While you may not be inclined to feel sorrow for the automakers’ conundrum, remember that they are facing a choice between advancing the climate effort, bolstering the U.S. economy and supporting their workers. These are three issues Biden pressured automakers about, yet he fails to recognize the nuance in how these factors interact. Continuing to fully embrace workers’ demands would not only be a detriment to our climate effort and economy in favor of auto workers, but more importantly, it would prevent Biden from advancing not just one but three goals.

To take the unprecedented step of joining the picket line and fully supporting workers’ demands is a mere political move. However, the Biden administration does have tools at its disposal to actually help unions while also supporting automakers.

One of auto workers’ central concerns is auto manufacturing factories closing in favor of new EV plants. In an effort to keep current plants open, Biden has offered $15.5 billion in funding for transitioning current factories to EV production. This funding, which companies can apply for, specifies that high-paying companies with unionized labor will be favored in the application process. However, just $2 billion dollars of this funding is grants, with $10 billion in loans. This means automakers will be on the hook for all but $2 billion dollars of federal funding. Considering that companies announced more than $73 billion in spending for planned EV and battery plants in 2022, $2 billion in grant funding is nowhere near enough to keep unionized automakers competitive. If Biden is going to put unprecedented pressure on automakers, he needs to take unprecedented steps in supporting unions by significantly funding union protection through a transition that he is facilitating.
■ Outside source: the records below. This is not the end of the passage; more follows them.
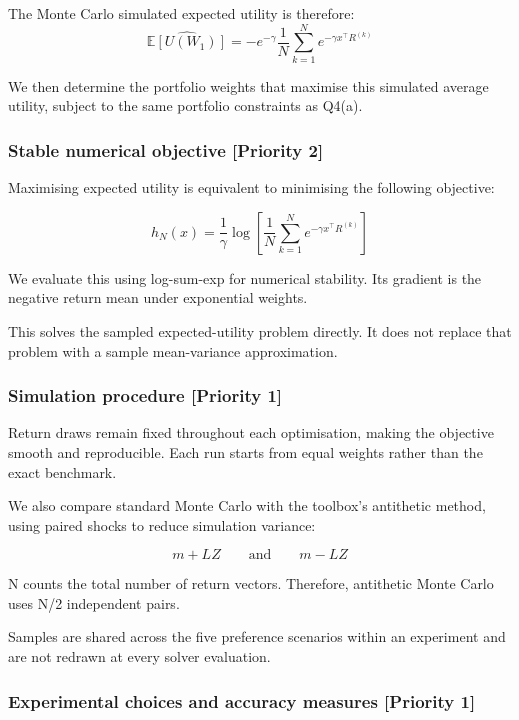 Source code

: \documentclass[
  10pt,
  a4paper,
]{article}
\begin{document}
The Monte Carlo simulated expected utility is therefore: \[
\widehat{\mathbb E[U(W_1)]}=-e^{-\gamma}\frac1N\sum_{k=1}^{N}e^{-\gamma x^\top R^{(k)}}
\]

We then determine the portfolio weights that maximise this simulated
average utility, subject to the same portfolio constraints as Q4(a).

\hypertarget{stable-numerical-objective-priority-2}{%
\subsubsection{Stable numerical objective {[}Priority
2{]}}\label{stable-numerical-objective-priority-2}}

Maximising expected utility is equivalent to minimising the following
objective:

\[
h_N(x)=\frac1\gamma\log\!\left[\frac1N\sum_{k=1}^{N}e^{-\gamma x^\top R^{(k)}}\right]
\]

We evaluate this using log-sum-exp for numerical stability. Its gradient
is the negative return mean under exponential weights.

This solves the sampled expected-utility problem directly. It does not
replace that problem with a sample mean-variance approximation.

\hypertarget{simulation-procedure-priority-1}{%
\subsubsection{Simulation procedure {[}Priority
1{]}}\label{simulation-procedure-priority-1}}

Return draws remain fixed throughout each optimisation, making the
objective smooth and reproducible. Each run starts from equal weights
rather than the exact benchmark.

We also compare standard Monte Carlo with the toolbox's antithetic
method, using paired shocks to reduce simulation variance:

\[
m+LZ\qquad\text{and}\qquad m-LZ
\]

N counts the total number of return vectors. Therefore, antithetic Monte
Carlo uses N/2 independent pairs.

Samples are shared across the five preference scenarios within an
experiment and are not redrawn at every solver evaluation.

\hypertarget{experimental-choices-and-accuracy-measures-priority-1}{%
\subsubsection{Experimental choices and accuracy measures {[}Priority
1{]}}\label{experimental-choices-and-accuracy-measures-priority-1}}
\end{document}
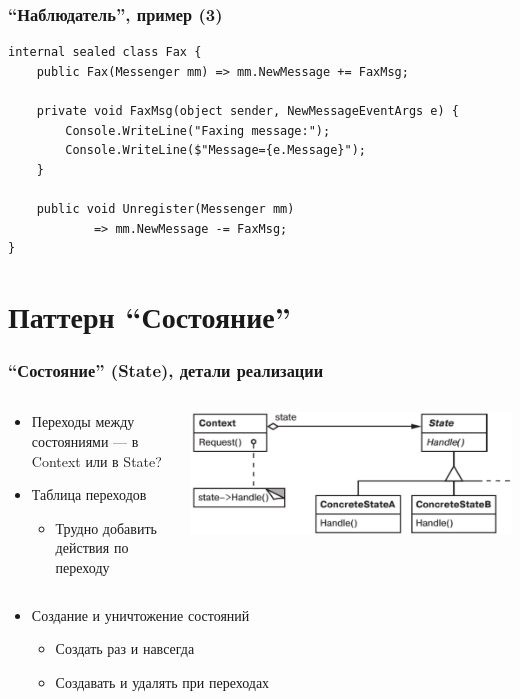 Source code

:\documentclass[xetex,mathserif,serif]{beamer}
\begin{document}
	\begin{frame}[fragile]
		\frametitle{``Наблюдатель'', пример (3)}
		\begin{itemize}
			\begin{verbatim}
internal sealed class Fax {
    public Fax(Messenger mm) => mm.NewMessage += FaxMsg;

    private void FaxMsg(object sender, NewMessageEventArgs e) {
        Console.WriteLine("Faxing message:");
        Console.WriteLine($"Message={e.Message}");
    }

    public void Unregister(Messenger mm) 
            => mm.NewMessage -= FaxMsg;
}
			\end{verbatim}
		\end{itemize}
	\end{frame}

	\section{Паттерн ``Состояние''}

	\begin{frame}
		\frametitle{``Состояние'' (State), детали реализации}
		\begin{columns}
			\begin{column}{0.5\textwidth}
				\begin{itemize}
					\item Переходы между состояниями --- в Context или в State?
					\item Таблица переходов
					\begin{itemize}
						\item Трудно добавить действия по переходу
					\end{itemize}
				\end{itemize}
			\end{column}
			\begin{column}{0.5\textwidth}
				\begin{center}
					\includegraphics[width=\textwidth]{state.png}
				\end{center}
			\end{column}
		\end{columns}
		\begin{itemize}
			\item Создание и уничтожение состояний
			\begin{itemize}
				\item Создать раз и навсегда
				\item Создавать и удалять при переходах
			\end{itemize}
		\end{itemize}
	\end{frame}
\end{document}
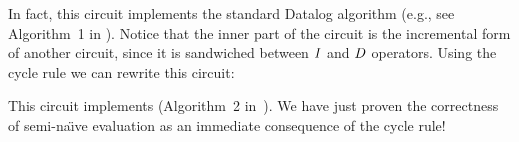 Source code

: In fact, this circuit implements the standard Datalog
 algorithm (e.g., see Algorithm~1 in
\cite{greco-sldm15}).  Notice that the inner part of the circuit is
the incremental form of another circuit, since it is sandwiched
between $\mathit{I}$ and $\mathit{D}$ operators.  Using the cycle rule we can
rewrite this circuit:
%
\begin{center}
\end{center}
\vspace{-2ex}
This circuit implements 
(Algorithm~2 in~\cite{greco-sldm15}).  We have just proven the
correctness of semi-na\"{\i}ve evaluation as an immediate consequence
of the cycle rule!

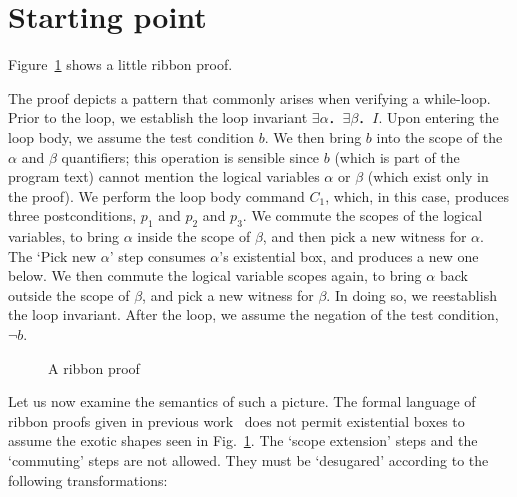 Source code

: \documentclass[svgnames]{llncs}
\begin{document}
\section{Starting point}\label{sect:starting_point}

\def\comheight{5}
\def\comtextheight{\comheight/2}
\def\comtextleft{2}
\def\ribtextheight{3}

\newcommand{\mkRibbon}[5]{\fill[black!10] (#1,#2) rectangle (#3,#4);
\node at (#1/2+#3/2,#2+\ribtextheight) {#5}}
\newcommand{\mkStep}[4]{\fill[black!50] (#1,#2) rectangle (#3,#2+\comheight);
\node[anchor=west,text=white] at (#1+\comtextleft,#2+\comtextheight) {#4}}


Figure~\ref{fig:ribbonproof1} shows a little ribbon proof.

The proof depicts a pattern that commonly arises when verifying a while-loop. Prior to the loop, we establish the loop invariant $∃α．∃β．I$. Upon entering the loop body, we assume the test condition $b$. We then bring $b$ into the scope of the $α$ and $β$ quantifiers; this operation is sensible since $b$ (which is part of the program text) cannot mention the logical variables $α$ or $β$ (which exist only in the proof). We perform the loop body command $C_1$, which, in this case, produces three postconditions, $p_1$ and $p_2$ and $p_3$. We commute the scopes of the logical variables, to bring $α$ inside the scope of $β$, and then pick a new witness for $α$. The `Pick new $α$' step consumes $α$'s existential box, and produces a new one below. We then commute the logical variable scopes again, to bring $α$ back outside the scope of $β$, and pick a new witness for $β$. In doing so, we reestablish the loop invariant. After the loop, we assume the negation of the test condition, $¬b$.

\begin{figure}
\begin{center}

\end{center}
\caption{A ribbon proof}
\label{fig:ribbonproof1}
\end{figure}

\clearpage

Let us now examine the semantics of such a picture. The formal language of ribbon proofs given in previous work~\cite{wickerson+13} does not permit existential boxes to assume the exotic shapes seen in Fig.~\ref{fig:ribbonproof1}. The `scope extension' steps and the `commuting' steps are not allowed. They must be `desugared' according to the following transformations:
\end{document}
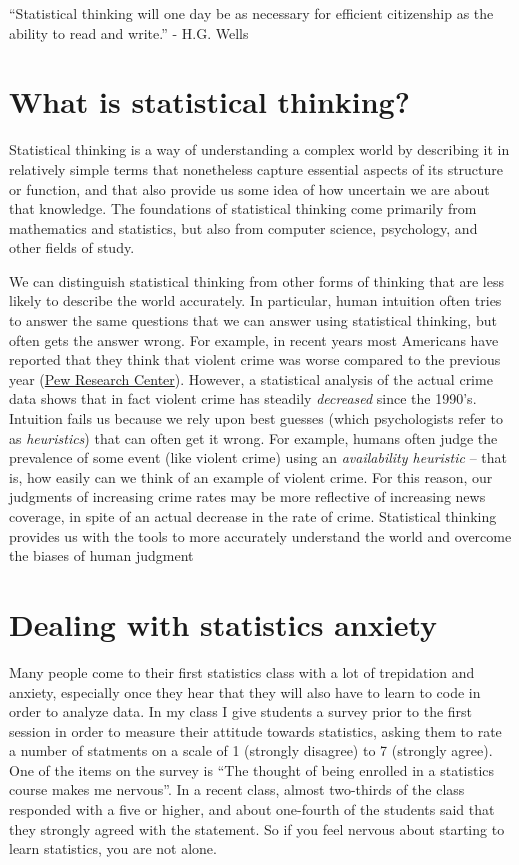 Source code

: \documentclass[
  12pt,
]{book}
\begin{document}
``Statistical thinking will one day be as necessary for efficient citizenship as the ability to read and write.'' - H.G. Wells

\hypertarget{what-is-statistical-thinking}{%
\section{What is statistical thinking?}\label{what-is-statistical-thinking}}

Statistical thinking is a way of understanding a complex world by describing it in relatively simple terms that nonetheless capture essential aspects of its structure or function, and that also provide us some idea of how uncertain we are about that knowledge. The foundations of statistical thinking come primarily from mathematics and statistics, but also from computer science, psychology, and other fields of study.

We can distinguish statistical thinking from other forms of thinking that are less likely to describe the world accurately. In particular, human intuition often tries to answer the same questions that we can answer using statistical thinking, but often gets the answer wrong. For example, in recent years most Americans have reported that they think that violent crime was worse compared to the previous year (\href{http://www.pewresearch.org/fact-tank/2018/01/30/5-facts-about-crime-in-the-u-s/}{Pew Research Center}). However, a statistical analysis of the actual crime data shows that in fact violent crime has steadily \emph{decreased} since the 1990's. Intuition fails us because we rely upon best guesses (which psychologists refer to as \emph{heuristics}) that can often get it wrong. For example, humans often judge the prevalence of some event (like violent crime) using an \emph{availability heuristic} -- that is, how easily can we think of an example of violent crime. For this reason, our judgments of increasing crime rates may be more reflective of increasing news coverage, in spite of an actual decrease in the rate of crime. Statistical thinking provides us with the tools to more accurately understand the world and overcome the biases of human judgment

\hypertarget{dealing-with-statistics-anxiety}{%
\section{Dealing with statistics anxiety}\label{dealing-with-statistics-anxiety}}

Many people come to their first statistics class with a lot of trepidation and anxiety, especially once they hear that they will also have to learn to code in order to analyze data. In my class I give students a survey prior to the first session in order to measure their attitude towards statistics, asking them to rate a number of statments on a scale of 1 (strongly disagree) to 7 (strongly agree). One of the items on the survey is ``The thought of being enrolled in a statistics course makes me nervous''. In a recent class, almost two-thirds of the class responded with a five or higher, and about one-fourth of the students said that they strongly agreed with the statement. So if you feel nervous about starting to learn statistics, you are not alone.
\end{document}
The Biden administration is not the only short-sighted party in this conversation. UAW is falling victim to a trend that has plagued the labor movement for decades: Strike demands based on the problems of today neglect how major industry transitions will affect workers. UAW leaders point to a recent Teamsters union deal, which raised United Parcel Service (UPS) workers’ wages, as a blueprint for their strike.

However, this deal fails to protect workers as UPS transitions to a self-driving fleet. It does not matter if UPS drivers are paid more when there won’t be UPS drivers in the coming decades. The same is true with UAW. In an effort to protect workers during the EV transition, UAW wants the guaranteed right to strike and compensation in the event of a plant closure. This adversarial perspective is the wrong approach for the union. It takes fewer workers to make electric vehicles, meaning job transitions are inevitable. Rather than actively fighting against plant closures or job losses, the union needs to understand that worker transitions are unavoidable as well as work with companies to secure the best future for their workers. To do this, UAW should ensure guaranteed job offers at EV battery plants for displaced workers. UAW should also fight for guaranteed retraining programs and relocation assistance for workers who need to move. This strike could be the best way for them to set up an optimal future for their workers — but that is only possible if they cease their unrealistic approach.

This is not to say that UAW should not focus on wages: Workers deserve to get paid their fair share. But a 40% wage increase, elimination of the tiered wage system and an increase in benefits is simply too much for workers to ask, especially without more federal support. A combination of compromise and federal funding could give workers what they deserve without putting auto manufacturers out of business.

The UAW should be on strike and Biden might be the most pro-union president in recent history, but both sides need to change their strategies in order to get the most out of their demands in this strike. Given the national attention they currently have, addressing the issues of the future needs to be UAW’s priority. If successful, it could represent a major turning point in the future for unions and our EV transition. Otherwise, it will only pinch automakers, hurting workers and every one of us.

 

Pierce McDade (25Ox) is from Bloomington, IL.